[Source records — start]

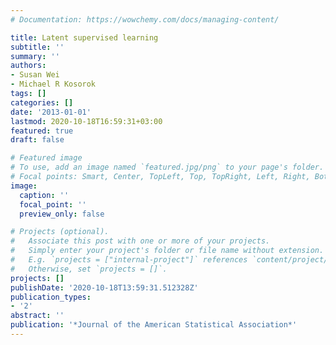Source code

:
 ```yaml
---
# Documentation: https://wowchemy.com/docs/managing-content/

title: Latent supervised learning
subtitle: ''
summary: ''
authors:
- Susan Wei
- Michael R Kosorok
tags: []
categories: []
date: '2013-01-01'
lastmod: 2020-10-18T16:59:31+03:00
featured: true
draft: false

# Featured image
# To use, add an image named `featured.jpg/png` to your page's folder.
# Focal points: Smart, Center, TopLeft, Top, TopRight, Left, Right, BottomLeft, Bottom, BottomRight.
image:
  caption: ''
  focal_point: ''
  preview_only: false

# Projects (optional).
#   Associate this post with one or more of your projects.
#   Simply enter your project's folder or file name without extension.
#   E.g. `projects = ["internal-project"]` references `content/project/deep-learning/index.md`.
#   Otherwise, set `projects = []`.
projects: []
publishDate: '2020-10-18T13:59:31.512328Z'
publication_types:
- '2'
abstract: ''
publication: '*Journal of the American Statistical Association*'
---
```

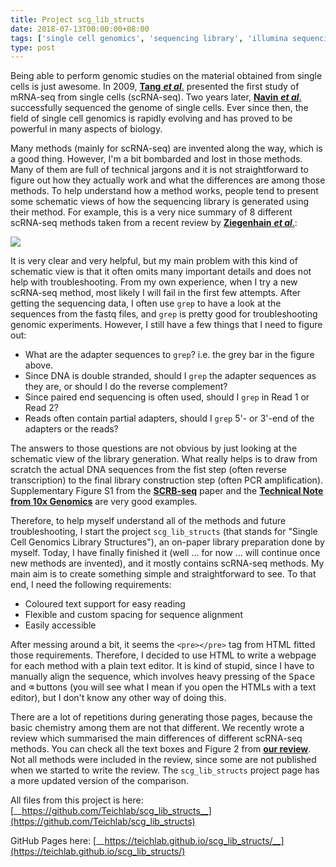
 ```yaml
---
title: Project scg_lib_structs
date: 2018-07-13T00:00:00+08:00
tags: ['single cell genomics', 'sequencing library', 'illumina sequencing']
type: post
---
```


Being able to perform genomic studies on the material obtained from single cells is just awesome. In 2009, [__Tang__ ___et al___.](https://www.nature.com/articles/nmeth.1315) presented the first study of mRNA-seq from single cells (scRNA-seq). Two years later, [__Navin__ ___et al___.](https://www.nature.com/articles/nature09807) successfully sequenced the genome of single cells. Ever since then, the field of single cell genomics is rapidly evolving and has proved to be powerful in many aspects of biology.

Many methods (mainly for scRNA-seq) are invented along the way, which is a good thing. However, I'm a bit bombarded and lost in those methods. Many of them are full of technical jargons and it is not straightforward to figure out how they actually work and what the differences are among those methods. To help understand how a method works, people tend to present some schematic views of how the sequencing library is generated using their method. For example, this is a very nice summary of 8 different scRNA-seq methods taken from a recent review by [__Ziegenhain__ ___et al___.](https://academic.oup.com/bfg/advance-article/doi/10.1093/bfgp/ely009/4951519):

![](/images/000/schematic_view_of_libraries.png)

It is very clear and very helpful, but my main problem with this kind of schematic view is that it often omits many important details and does not help with troubleshooting. From my own experience, when I try a new scRNA-seq method, most likely I will fail in the first few attempts. After getting the sequencing data, I often use `grep` to have a look at the sequences from the fastq files, and `grep` is pretty good for troubleshooting genomic experiments. However, I still have a few things that I need to figure out:

- What are the adapter sequences to `grep`? i.e. the grey bar in the figure above.
- Since DNA is double stranded, should I `grep` the adapter sequences as they are, or should I do the reverse complement?
- Since paired end sequencing is often used, should I `grep` in Read 1 or Read 2?
- Reads often contain partial adapters, should I `grep` 5'- or 3'-end of the adapters or the reads?

The answers to those questions are not obvious by just looking at the schematic view of the library generation. What really helps is to draw from scratch the actual DNA sequences from the fist step (often reverse transcription) to the final library construction step (often PCR amplification). Supplementary Figure S1 from the [__SCRB-seq__](https://www.biorxiv.org/content/early/2014/03/05/003236) paper and the [__Technical Note from 10x Genomics__](https://support.10xgenomics.com/single-cell-gene-expression/library-prep/doc/technical-note-assay-scheme-and-configuration-of-chromium-single-cell-3-v2-libraries) are very good examples.

Therefore, to help myself understand all of the methods and future troubleshooting, I start the project `scg_lib_structs` (that stands for "Single Cell Genomics Library Structures"), an on-paper library preparation done by myself. Today, I have finally finished it (well ... for now ... will continue once new methods are invented), and it mostly contains scRNA-seq methods. My main aim is to create something simple and straightforward to see. To that end, I need the following requirements:

- Coloured text support for easy reading
- Flexible and custom spacing for sequence alignment
- Easily accessible

After messing around a bit, it seems the `<pre></pre>` tag from HTML fitted those requirements. Therefore, I decided to use HTML to write a webpage for each method with a plain text editor. It is kind of stupid, since I have to manually align the sequence, which involves heavy pressing of the <kbd>Space</kbd> and <kbd>⌫</kbd> buttons (you will see what I mean if you open the HTMLs with a text editor), but I don't know any other way of doing this.

There are a lot of repetitions during generating those pages, because the basic chemistry among them are not that different. We recently wrote a review which summarised the main differences of different scRNA-seq methods. You can check all the text boxes and Figure 2 from [__our review__](https://www.annualreviews.org/doi/10.1146/annurev-biodatasci-080917-013452). Not all methods were included in the review, since some are not published when we started to write the review. The `scg_lib_structs` project page has a more updated version of the comparison.

All files from this project is here: [__https://github.com/Teichlab/scg_lib_structs__](https://github.com/Teichlab/scg_lib_structs) 

GitHub Pages here: [__https://teichlab.github.io/scg_lib_structs/__](https://teichlab.github.io/scg_lib_structs/)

[Source records — finish]

### Task
In the data above, each line holding "learning" is to be found and copied.

### Exercise result
title: Latent supervised learning
#   E.g. `projects = ["internal-project"]` references `content/project/deep-learning/index.md`.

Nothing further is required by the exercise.